● WHAT YOU ARE ASKED TO DO: Exclude the pictures and retype the entries as written.
═════ RECORDS PROVIDED
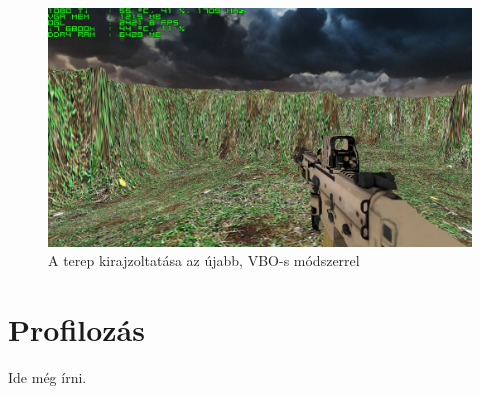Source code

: \begin{figure}[h]
\centering
\includegraphics[scale=0.35]{kepek/vbo_method_fps.png}
\caption{A terep kirajzoltatása az újabb, VBO-s módszerrel}
\label{fig:vbo_fps}
\end{figure}

\section{Profilozás}

Ide még írni.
══════════
● WRITTEN ANSWER:
Source code

: \begin{figure}[h]
\centering
\includegraphics[scale=0.35]{kepek/vbo_method_fps.png}
\caption{A terep kirajzoltatása az újabb, VBO-s módszerrel}
\label{fig:vbo_fps}
\end{figure}

\section{Profilozás}

Ide még írni.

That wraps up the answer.